Plain-text document sources:
· · · ·

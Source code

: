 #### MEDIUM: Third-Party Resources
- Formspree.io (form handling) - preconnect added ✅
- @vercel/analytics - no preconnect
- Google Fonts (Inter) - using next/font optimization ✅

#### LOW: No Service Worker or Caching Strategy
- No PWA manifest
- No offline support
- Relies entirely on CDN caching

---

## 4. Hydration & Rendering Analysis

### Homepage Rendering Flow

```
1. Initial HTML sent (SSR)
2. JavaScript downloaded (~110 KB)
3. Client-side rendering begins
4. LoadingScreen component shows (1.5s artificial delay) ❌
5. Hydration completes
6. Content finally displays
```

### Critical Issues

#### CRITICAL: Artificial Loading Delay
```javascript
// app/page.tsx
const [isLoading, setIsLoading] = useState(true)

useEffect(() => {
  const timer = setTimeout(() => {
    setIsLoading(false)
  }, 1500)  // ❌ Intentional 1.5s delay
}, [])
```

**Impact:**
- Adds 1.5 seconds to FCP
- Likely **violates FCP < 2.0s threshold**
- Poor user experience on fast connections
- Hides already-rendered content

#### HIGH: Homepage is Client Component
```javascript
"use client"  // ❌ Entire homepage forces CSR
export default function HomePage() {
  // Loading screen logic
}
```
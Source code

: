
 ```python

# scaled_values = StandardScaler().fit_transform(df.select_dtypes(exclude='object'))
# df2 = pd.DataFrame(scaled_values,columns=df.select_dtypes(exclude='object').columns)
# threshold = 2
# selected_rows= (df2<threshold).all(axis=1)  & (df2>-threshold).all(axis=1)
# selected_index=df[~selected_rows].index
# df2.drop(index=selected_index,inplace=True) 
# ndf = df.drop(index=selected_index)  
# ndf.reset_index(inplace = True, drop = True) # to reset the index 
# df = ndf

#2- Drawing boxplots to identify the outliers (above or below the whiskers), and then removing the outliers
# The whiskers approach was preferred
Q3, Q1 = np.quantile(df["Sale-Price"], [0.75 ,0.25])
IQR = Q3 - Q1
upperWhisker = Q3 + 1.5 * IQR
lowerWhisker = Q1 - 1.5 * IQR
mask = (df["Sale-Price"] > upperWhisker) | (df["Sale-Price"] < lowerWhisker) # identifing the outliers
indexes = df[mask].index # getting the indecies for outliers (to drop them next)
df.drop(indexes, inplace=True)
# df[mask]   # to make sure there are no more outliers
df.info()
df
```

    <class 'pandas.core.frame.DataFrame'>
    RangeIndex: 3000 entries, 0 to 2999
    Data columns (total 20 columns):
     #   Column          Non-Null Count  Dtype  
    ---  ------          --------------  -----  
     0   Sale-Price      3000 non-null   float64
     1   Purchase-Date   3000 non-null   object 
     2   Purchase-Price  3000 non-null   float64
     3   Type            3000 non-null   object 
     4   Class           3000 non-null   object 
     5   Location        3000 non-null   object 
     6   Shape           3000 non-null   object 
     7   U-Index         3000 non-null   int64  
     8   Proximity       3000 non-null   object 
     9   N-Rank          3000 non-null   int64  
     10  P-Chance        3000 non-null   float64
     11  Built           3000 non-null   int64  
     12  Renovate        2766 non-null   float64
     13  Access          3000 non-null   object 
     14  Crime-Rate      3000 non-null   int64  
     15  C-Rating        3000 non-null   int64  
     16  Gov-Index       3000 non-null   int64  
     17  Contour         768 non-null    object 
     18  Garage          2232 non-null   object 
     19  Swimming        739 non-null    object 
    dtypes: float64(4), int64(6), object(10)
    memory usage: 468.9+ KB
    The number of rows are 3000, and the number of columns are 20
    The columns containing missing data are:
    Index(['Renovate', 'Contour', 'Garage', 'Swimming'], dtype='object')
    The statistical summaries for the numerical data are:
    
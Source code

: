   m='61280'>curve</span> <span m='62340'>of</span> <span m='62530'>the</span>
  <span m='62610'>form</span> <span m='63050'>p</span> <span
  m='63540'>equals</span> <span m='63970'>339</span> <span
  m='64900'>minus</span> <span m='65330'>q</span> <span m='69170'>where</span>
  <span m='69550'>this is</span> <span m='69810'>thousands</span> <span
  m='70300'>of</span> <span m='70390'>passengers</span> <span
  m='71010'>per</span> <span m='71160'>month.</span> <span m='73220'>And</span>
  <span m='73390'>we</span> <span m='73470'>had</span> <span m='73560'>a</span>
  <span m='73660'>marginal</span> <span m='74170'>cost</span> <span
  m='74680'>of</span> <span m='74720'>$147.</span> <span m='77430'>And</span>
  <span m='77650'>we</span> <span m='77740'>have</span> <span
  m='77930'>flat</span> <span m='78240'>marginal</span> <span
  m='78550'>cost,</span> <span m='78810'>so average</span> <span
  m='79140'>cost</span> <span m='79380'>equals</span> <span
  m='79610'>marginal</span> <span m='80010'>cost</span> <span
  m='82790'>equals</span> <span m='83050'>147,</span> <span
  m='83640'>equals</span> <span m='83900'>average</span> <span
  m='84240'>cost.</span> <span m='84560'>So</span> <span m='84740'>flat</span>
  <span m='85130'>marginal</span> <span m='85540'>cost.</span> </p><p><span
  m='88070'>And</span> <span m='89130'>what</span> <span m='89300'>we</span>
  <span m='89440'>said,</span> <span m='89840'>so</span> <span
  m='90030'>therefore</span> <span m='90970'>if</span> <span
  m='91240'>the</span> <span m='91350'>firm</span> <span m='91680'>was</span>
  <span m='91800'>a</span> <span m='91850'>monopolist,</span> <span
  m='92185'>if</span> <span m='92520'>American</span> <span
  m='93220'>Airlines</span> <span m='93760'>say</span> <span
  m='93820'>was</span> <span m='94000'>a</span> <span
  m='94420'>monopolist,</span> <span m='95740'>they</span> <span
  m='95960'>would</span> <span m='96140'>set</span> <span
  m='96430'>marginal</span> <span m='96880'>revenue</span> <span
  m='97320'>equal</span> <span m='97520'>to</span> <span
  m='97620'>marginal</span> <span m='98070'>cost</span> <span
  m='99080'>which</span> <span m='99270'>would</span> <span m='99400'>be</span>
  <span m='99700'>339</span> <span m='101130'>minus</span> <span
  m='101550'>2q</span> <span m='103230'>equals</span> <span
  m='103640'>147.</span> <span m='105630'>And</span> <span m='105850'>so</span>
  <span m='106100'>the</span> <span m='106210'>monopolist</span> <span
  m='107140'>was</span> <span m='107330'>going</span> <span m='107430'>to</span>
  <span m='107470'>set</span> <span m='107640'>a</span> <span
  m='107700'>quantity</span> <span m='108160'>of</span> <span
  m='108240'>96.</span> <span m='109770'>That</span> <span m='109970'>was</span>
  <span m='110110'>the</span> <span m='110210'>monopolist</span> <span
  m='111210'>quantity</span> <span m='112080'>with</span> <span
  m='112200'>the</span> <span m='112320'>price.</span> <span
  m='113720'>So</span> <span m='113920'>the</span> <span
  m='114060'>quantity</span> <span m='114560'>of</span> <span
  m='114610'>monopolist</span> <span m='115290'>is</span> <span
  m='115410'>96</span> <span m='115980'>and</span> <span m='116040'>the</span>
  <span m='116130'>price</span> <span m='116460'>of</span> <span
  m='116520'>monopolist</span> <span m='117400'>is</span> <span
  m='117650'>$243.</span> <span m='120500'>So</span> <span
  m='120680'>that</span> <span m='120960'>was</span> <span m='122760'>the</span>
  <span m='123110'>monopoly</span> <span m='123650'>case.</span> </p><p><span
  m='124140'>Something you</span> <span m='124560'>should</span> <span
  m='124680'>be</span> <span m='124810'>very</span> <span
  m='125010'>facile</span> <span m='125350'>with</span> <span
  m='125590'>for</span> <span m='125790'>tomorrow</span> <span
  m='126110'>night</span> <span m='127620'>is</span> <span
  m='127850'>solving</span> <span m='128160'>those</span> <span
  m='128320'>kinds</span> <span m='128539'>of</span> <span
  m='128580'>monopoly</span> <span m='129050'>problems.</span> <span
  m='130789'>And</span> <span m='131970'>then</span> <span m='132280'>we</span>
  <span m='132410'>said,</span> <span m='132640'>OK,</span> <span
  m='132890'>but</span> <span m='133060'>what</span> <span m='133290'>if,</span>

· · · ·

Exercise objective: Among the lines of the data above, find those with the word "Sale" and show them.

Output for this exercise:
Q3, Q1 = np.quantile(df["Sale-Price"], [0.75 ,0.25])
mask = (df["Sale-Price"] > upperWhisker) | (df["Sale-Price"] < lowerWhisker) # identifing the outliers
     0   Sale-Price      3000 non-null   float64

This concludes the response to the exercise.